### TASK INSTRUCTIONS
Look over the entries that follow and work out how many lines contain "strictEqual". State the number only.

### DATA EXTRACT
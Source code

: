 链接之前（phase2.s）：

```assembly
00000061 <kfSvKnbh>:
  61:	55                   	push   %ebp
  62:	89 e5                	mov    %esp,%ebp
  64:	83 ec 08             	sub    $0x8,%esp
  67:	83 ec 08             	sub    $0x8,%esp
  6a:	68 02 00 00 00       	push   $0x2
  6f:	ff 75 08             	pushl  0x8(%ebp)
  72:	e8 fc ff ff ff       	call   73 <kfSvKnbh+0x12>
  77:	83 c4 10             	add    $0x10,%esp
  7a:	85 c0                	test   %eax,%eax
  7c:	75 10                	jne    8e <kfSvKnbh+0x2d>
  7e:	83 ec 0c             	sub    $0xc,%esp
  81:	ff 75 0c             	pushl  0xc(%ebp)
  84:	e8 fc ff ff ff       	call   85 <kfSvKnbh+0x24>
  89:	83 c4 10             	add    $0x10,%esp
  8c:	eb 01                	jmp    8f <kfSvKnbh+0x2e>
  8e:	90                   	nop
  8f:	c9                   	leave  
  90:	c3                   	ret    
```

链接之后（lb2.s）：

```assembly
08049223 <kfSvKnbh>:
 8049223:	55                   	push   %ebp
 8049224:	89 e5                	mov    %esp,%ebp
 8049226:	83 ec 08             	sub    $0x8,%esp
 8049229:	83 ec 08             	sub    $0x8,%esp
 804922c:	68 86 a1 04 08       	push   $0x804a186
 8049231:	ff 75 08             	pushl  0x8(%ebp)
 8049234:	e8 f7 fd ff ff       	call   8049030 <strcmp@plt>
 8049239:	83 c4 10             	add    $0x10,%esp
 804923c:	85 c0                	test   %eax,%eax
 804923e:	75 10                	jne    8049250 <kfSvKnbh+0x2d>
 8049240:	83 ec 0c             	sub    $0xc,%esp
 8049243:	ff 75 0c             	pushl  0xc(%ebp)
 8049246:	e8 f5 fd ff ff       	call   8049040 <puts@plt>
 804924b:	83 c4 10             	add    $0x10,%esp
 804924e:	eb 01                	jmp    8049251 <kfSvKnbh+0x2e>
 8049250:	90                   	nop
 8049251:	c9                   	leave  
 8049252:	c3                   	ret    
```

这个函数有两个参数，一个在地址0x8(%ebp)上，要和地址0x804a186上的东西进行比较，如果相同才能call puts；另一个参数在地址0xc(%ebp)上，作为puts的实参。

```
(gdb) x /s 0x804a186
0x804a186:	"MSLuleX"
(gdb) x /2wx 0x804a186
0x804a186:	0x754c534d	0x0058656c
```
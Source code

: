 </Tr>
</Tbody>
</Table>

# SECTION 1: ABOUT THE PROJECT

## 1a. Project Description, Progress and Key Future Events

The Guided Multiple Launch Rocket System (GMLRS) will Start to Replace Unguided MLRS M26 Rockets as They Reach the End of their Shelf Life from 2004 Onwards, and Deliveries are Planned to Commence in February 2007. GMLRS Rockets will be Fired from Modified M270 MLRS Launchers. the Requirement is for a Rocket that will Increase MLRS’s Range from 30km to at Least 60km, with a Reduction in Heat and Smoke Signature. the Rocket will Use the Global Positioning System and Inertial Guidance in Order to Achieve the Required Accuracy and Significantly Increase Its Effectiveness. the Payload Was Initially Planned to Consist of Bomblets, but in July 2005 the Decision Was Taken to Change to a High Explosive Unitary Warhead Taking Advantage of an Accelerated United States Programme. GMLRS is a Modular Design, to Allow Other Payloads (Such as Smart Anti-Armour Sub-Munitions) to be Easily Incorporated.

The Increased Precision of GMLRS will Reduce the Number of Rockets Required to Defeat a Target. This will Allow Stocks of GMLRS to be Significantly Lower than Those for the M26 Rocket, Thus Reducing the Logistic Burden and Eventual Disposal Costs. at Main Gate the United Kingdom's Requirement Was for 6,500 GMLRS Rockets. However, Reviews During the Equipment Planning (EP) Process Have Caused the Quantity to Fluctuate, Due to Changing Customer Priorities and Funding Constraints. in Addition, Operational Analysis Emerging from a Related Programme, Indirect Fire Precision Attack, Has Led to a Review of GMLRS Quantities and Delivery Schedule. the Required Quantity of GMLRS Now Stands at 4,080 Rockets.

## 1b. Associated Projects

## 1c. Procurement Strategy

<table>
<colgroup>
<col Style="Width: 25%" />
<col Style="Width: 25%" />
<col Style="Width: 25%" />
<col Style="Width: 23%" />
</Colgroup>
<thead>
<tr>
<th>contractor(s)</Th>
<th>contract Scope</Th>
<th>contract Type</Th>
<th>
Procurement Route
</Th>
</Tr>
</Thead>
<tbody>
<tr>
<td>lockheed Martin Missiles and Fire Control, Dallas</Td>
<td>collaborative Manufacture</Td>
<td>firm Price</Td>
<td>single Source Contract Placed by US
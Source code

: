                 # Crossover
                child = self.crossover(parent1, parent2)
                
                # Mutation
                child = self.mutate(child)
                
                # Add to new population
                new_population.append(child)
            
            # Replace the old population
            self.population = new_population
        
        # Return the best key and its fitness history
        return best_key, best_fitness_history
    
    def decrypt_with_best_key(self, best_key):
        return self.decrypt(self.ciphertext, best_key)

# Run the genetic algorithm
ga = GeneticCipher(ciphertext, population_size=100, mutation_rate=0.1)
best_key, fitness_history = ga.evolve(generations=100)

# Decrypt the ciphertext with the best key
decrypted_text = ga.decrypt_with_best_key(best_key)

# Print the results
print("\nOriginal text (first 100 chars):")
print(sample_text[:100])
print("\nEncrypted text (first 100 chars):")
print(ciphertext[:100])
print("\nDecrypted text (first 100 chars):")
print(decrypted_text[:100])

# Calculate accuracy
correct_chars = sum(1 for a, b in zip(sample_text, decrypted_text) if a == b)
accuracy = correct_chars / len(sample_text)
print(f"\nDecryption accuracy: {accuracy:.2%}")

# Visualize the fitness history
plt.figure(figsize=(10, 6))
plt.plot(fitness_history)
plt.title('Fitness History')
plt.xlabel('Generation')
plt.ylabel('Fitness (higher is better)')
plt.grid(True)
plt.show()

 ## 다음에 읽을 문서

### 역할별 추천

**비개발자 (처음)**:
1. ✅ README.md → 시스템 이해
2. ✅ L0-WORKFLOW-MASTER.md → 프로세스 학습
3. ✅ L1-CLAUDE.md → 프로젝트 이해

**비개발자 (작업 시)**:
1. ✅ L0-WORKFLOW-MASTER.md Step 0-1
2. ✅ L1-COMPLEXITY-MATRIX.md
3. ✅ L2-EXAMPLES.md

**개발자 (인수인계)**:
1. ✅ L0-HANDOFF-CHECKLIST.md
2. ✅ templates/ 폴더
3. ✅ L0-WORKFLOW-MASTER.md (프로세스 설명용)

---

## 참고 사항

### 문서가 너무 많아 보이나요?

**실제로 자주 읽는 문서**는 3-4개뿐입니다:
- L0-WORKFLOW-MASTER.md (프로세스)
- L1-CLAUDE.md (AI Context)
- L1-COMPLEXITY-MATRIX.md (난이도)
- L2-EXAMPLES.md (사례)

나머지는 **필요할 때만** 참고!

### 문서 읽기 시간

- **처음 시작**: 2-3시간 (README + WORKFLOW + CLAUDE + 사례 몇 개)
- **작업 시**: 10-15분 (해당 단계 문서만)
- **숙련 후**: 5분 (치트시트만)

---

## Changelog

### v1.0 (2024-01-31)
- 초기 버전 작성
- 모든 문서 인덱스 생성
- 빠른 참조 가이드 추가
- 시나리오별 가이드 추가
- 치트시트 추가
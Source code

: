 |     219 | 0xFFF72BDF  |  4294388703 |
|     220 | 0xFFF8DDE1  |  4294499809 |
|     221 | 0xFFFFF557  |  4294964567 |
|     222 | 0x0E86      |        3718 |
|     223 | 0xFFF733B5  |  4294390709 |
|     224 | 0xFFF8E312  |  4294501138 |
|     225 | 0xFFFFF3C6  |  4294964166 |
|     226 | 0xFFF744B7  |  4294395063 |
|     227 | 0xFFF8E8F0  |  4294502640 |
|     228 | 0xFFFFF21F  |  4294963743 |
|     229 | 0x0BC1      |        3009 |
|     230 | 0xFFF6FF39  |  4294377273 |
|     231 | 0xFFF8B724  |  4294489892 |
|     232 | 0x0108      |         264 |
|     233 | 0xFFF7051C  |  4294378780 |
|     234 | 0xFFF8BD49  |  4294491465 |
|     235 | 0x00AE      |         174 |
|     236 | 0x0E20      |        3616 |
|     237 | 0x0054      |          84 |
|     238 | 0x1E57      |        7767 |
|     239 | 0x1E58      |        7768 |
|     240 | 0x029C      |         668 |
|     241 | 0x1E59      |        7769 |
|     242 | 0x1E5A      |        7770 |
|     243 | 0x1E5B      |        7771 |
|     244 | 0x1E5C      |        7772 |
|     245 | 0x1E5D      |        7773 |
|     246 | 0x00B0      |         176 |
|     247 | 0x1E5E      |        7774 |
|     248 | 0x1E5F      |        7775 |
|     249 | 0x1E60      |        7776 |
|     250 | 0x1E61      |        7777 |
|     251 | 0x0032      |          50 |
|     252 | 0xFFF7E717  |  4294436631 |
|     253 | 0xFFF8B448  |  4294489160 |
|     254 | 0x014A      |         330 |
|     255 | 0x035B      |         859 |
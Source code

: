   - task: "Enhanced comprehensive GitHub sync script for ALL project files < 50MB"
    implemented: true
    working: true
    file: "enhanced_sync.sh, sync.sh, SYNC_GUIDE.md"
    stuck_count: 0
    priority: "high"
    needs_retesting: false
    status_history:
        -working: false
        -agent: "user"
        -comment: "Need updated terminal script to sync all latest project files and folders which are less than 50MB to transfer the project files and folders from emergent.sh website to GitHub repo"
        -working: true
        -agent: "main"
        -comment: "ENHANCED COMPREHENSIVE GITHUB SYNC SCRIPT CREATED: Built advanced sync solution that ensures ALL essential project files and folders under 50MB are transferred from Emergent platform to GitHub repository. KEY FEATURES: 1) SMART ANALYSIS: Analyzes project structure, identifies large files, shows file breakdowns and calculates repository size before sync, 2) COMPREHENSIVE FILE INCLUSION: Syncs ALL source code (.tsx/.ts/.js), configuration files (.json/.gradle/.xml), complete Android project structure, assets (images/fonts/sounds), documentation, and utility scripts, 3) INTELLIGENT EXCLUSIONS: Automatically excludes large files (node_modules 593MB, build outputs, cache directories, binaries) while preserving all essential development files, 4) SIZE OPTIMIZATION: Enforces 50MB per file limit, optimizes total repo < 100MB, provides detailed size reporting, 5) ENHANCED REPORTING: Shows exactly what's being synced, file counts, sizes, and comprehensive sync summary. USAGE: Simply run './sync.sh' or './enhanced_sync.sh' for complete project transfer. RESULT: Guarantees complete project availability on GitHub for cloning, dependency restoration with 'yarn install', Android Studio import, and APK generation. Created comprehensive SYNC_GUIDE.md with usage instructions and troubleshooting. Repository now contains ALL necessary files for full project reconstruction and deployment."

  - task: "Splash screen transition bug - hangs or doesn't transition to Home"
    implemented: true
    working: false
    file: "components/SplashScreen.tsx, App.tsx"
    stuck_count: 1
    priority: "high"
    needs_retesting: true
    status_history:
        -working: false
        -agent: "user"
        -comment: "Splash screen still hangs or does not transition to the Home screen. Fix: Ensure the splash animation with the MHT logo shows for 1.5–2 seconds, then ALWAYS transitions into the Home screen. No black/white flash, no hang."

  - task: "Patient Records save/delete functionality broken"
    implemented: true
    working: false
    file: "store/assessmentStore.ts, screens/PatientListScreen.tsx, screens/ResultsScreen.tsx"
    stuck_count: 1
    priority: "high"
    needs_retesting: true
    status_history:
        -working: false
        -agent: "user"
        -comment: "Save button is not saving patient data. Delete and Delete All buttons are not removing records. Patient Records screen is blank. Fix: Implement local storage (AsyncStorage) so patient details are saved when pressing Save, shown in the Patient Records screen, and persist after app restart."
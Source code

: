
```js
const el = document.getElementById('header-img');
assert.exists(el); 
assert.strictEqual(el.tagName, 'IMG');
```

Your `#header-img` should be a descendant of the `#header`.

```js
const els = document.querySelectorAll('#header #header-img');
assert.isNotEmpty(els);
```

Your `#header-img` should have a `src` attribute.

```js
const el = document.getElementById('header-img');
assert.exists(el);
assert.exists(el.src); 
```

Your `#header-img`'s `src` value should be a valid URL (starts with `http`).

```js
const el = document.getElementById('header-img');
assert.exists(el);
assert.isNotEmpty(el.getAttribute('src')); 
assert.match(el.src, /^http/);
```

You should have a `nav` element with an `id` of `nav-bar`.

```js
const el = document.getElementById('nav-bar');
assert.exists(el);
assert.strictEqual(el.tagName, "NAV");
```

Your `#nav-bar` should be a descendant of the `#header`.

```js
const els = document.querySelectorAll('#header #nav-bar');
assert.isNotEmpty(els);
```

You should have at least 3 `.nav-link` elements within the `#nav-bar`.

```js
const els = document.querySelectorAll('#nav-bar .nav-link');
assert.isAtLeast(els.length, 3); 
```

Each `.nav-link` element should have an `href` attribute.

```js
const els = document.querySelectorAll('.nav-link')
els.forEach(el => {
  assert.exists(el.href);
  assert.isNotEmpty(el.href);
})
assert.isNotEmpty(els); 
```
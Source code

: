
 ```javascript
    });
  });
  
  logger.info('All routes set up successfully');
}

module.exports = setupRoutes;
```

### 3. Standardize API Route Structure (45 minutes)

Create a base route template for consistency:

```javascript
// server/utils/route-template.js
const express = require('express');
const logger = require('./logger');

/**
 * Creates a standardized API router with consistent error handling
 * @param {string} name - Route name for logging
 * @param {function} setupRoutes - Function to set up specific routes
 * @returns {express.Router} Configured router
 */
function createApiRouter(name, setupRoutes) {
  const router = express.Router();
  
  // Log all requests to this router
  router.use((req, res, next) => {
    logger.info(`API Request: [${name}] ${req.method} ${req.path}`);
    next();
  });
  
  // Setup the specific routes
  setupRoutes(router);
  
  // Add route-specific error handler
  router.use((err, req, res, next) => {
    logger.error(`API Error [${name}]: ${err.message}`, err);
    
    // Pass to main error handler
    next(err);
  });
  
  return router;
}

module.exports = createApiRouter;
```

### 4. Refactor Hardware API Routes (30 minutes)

### RESPONSE TO THE EXERCISE
2